• WHAT THIS TASK INVOLVES
Among the lines of the material below, how many carry the word "password"? Only the number is wanted.

• DATA PROVIDED
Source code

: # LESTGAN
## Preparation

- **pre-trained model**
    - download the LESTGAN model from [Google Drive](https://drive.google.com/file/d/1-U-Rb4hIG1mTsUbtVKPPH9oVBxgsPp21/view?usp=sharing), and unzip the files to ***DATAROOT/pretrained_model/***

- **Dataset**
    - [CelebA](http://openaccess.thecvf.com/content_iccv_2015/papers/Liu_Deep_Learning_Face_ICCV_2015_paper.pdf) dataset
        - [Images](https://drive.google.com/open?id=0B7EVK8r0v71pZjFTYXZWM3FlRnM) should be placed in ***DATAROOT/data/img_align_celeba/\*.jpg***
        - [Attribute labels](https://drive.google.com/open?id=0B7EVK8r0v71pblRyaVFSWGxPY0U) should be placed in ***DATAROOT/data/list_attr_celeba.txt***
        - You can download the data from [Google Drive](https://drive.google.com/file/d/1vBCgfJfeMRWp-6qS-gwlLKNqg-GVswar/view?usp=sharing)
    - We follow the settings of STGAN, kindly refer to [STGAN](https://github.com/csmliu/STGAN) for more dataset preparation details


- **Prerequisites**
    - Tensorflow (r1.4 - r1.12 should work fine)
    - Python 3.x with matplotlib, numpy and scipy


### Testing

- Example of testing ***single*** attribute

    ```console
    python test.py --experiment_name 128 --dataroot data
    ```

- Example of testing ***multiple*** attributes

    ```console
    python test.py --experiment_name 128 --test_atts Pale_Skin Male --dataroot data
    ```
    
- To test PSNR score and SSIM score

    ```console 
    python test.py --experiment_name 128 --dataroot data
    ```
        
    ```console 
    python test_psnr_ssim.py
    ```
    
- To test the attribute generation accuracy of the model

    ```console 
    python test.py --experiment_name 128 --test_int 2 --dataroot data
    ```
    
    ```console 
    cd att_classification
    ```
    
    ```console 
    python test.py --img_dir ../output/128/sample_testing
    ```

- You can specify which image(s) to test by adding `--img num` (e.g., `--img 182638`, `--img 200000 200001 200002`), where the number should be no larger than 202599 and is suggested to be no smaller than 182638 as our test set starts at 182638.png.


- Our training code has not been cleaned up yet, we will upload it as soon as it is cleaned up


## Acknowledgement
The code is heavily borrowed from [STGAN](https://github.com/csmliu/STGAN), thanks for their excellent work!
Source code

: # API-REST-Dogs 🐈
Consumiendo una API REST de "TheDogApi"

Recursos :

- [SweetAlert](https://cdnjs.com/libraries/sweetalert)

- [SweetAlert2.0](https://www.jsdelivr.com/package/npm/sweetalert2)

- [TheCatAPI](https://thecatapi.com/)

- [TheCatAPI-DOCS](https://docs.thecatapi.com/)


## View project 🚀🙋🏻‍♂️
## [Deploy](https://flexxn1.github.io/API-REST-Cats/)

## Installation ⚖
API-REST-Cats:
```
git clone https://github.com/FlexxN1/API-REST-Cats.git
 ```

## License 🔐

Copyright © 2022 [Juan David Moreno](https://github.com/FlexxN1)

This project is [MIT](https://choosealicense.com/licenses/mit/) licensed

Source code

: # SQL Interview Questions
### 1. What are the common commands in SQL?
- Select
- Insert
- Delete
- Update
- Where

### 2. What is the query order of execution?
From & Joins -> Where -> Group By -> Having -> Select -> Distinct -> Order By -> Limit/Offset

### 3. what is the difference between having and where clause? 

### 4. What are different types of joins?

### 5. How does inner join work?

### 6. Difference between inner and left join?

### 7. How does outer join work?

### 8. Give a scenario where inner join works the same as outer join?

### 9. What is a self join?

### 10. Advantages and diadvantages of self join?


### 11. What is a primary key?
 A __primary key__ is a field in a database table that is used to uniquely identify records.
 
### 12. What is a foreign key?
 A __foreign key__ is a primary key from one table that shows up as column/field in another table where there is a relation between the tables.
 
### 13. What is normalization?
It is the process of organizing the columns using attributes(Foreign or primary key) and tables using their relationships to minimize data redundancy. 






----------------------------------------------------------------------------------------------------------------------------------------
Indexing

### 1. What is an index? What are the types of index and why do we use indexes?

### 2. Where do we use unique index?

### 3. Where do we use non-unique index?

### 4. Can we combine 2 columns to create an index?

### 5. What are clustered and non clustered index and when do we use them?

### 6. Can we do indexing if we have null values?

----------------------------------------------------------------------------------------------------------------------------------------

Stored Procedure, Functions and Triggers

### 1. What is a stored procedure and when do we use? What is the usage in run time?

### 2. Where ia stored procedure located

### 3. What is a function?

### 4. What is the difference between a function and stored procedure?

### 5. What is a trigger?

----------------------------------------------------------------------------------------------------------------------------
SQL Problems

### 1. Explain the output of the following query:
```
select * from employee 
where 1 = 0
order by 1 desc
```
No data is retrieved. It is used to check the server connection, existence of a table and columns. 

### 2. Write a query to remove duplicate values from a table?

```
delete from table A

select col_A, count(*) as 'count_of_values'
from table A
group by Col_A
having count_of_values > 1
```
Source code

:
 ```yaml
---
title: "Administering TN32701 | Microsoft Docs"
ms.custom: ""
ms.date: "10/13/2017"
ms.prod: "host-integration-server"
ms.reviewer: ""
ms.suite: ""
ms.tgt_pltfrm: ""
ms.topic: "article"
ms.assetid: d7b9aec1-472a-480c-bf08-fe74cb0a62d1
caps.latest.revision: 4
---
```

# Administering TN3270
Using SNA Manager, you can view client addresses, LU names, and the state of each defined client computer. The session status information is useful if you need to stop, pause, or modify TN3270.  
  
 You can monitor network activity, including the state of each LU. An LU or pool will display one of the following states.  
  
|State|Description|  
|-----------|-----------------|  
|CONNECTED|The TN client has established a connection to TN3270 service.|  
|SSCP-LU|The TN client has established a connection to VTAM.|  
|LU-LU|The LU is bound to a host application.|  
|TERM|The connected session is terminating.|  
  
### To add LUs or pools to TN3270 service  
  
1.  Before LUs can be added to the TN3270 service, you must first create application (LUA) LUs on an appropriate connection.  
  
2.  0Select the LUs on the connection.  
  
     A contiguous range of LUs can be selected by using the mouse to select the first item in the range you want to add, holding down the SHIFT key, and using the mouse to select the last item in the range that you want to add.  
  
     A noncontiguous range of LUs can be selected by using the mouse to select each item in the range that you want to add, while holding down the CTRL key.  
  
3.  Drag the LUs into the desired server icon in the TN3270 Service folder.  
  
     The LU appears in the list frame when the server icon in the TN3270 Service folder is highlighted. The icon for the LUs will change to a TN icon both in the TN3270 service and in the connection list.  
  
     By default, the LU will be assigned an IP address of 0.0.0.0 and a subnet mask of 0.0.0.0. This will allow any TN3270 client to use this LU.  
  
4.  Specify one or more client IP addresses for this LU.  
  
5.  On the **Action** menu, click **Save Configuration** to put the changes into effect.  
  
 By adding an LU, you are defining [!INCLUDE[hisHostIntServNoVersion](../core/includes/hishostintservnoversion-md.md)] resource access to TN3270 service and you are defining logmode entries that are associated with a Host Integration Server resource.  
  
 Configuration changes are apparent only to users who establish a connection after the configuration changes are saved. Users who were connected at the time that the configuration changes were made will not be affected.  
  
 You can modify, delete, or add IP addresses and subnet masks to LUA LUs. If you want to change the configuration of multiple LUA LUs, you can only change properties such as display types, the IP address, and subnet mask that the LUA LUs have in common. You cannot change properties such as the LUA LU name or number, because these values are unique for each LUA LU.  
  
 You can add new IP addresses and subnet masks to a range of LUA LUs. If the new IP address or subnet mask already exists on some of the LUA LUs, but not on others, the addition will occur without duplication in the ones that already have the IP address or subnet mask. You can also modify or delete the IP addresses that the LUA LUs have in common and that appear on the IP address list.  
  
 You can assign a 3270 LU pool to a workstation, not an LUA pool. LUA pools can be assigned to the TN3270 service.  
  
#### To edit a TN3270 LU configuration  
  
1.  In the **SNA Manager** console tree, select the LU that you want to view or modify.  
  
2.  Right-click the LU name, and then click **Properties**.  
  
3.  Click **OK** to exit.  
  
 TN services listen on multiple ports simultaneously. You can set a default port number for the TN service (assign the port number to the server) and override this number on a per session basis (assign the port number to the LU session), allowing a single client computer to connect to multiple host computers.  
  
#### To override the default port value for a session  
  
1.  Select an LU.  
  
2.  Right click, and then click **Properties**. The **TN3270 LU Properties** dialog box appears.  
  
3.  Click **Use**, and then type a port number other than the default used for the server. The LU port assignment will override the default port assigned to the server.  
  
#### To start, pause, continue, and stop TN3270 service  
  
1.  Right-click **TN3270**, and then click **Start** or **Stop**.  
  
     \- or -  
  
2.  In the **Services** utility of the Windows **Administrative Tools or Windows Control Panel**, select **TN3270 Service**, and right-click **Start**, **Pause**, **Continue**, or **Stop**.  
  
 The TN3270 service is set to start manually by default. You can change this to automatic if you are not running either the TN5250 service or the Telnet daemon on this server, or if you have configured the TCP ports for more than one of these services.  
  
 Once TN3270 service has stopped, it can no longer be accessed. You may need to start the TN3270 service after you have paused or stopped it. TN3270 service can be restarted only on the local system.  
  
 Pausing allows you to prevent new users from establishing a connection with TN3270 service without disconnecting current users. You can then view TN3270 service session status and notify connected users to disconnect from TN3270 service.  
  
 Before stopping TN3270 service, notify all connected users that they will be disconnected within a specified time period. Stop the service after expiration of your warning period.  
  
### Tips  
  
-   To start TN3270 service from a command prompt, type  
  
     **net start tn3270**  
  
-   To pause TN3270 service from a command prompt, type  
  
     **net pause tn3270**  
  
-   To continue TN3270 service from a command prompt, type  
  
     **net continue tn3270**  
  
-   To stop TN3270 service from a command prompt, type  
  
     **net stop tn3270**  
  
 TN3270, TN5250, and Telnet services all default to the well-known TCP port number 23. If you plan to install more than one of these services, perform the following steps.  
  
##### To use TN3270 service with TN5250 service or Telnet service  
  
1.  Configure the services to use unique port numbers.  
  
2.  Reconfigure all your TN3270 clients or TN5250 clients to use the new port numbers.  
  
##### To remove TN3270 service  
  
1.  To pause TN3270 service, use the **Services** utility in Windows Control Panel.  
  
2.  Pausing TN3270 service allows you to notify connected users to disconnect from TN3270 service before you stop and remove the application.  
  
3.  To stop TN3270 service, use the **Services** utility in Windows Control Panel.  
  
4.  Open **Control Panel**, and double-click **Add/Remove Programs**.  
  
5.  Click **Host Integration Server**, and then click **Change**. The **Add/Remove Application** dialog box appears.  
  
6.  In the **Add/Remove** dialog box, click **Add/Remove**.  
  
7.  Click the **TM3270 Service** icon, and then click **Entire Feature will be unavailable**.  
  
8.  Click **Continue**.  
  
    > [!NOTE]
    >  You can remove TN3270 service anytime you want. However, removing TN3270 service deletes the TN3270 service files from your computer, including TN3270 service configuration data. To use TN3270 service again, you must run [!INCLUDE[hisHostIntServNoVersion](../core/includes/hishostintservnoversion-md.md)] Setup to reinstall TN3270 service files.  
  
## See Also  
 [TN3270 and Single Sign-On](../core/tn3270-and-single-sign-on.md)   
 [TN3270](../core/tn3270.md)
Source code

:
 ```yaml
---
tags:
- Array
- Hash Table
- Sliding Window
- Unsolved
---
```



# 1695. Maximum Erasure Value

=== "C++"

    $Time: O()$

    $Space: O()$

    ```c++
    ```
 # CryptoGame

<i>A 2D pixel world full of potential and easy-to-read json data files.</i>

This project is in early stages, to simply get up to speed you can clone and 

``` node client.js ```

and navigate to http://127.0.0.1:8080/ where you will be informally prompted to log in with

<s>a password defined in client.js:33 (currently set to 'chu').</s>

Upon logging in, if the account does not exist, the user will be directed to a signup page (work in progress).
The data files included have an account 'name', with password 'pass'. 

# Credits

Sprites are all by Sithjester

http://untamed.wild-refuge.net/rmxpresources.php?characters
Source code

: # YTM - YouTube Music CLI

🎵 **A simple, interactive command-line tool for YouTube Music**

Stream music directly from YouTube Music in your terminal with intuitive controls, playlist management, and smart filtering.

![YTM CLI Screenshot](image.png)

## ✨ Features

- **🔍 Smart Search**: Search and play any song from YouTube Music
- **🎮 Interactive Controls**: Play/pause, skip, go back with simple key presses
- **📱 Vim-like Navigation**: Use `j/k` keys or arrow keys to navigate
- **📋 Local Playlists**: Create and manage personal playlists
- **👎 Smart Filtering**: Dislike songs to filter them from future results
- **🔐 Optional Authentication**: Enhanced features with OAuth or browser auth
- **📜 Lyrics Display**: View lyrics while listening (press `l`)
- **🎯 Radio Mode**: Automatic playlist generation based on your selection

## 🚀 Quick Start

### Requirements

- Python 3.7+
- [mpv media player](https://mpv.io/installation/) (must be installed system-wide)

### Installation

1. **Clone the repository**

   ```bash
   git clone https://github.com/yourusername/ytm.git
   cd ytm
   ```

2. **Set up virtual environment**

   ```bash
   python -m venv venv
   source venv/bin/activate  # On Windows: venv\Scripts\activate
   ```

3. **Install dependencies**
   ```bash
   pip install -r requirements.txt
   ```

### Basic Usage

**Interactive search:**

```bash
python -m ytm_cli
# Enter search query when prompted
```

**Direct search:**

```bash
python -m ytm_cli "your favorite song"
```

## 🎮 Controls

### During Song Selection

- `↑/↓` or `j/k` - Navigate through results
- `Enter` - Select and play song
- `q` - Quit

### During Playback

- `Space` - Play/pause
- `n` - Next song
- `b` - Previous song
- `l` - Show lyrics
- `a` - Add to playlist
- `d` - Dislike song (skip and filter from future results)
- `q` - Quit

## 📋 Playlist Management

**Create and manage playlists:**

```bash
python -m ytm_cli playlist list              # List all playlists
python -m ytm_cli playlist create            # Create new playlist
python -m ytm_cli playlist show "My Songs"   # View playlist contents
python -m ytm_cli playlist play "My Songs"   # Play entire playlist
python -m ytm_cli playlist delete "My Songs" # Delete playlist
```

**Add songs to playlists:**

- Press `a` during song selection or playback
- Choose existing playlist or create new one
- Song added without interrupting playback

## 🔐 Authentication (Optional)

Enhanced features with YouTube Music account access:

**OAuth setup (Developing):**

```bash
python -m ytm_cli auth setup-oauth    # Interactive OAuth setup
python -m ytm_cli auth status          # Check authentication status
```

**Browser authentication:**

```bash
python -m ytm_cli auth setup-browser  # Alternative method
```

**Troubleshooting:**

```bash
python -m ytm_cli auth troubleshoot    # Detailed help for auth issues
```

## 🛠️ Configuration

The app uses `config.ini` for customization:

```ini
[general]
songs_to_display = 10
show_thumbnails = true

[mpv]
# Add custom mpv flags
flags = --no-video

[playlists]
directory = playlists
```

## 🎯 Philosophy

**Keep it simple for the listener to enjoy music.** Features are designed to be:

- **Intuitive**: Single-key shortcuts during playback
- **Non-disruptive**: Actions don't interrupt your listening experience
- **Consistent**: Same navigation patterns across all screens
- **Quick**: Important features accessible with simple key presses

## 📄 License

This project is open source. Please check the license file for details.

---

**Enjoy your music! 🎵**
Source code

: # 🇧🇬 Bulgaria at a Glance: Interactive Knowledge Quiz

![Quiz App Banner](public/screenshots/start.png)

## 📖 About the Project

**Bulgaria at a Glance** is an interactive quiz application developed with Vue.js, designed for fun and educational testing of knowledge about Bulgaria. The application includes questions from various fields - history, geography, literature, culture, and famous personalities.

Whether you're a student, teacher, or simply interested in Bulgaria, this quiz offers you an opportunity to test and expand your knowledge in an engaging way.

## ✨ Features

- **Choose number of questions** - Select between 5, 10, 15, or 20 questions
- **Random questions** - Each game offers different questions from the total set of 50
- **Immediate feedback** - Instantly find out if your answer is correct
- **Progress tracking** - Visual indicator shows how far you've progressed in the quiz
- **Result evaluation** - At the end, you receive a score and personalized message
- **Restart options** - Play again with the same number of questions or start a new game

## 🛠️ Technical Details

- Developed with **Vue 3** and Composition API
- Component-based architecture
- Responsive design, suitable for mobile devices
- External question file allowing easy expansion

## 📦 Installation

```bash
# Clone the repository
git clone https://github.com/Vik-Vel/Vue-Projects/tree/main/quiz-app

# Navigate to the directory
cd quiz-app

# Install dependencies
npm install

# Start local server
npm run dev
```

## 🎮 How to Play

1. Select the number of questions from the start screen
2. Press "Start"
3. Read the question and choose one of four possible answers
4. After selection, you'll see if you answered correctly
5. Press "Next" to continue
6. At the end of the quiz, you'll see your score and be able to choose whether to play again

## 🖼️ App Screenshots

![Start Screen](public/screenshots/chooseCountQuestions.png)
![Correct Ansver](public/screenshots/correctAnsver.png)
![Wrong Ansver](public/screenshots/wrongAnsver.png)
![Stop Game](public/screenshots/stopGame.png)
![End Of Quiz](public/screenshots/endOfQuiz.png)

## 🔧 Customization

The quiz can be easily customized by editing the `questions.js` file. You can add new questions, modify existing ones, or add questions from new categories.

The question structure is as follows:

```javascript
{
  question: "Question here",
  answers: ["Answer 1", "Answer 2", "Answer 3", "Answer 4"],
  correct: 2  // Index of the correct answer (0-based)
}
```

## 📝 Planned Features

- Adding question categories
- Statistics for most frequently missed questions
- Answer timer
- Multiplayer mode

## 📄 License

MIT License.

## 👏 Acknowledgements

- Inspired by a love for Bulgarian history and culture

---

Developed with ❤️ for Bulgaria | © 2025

• EXERCISE OUTPUT
2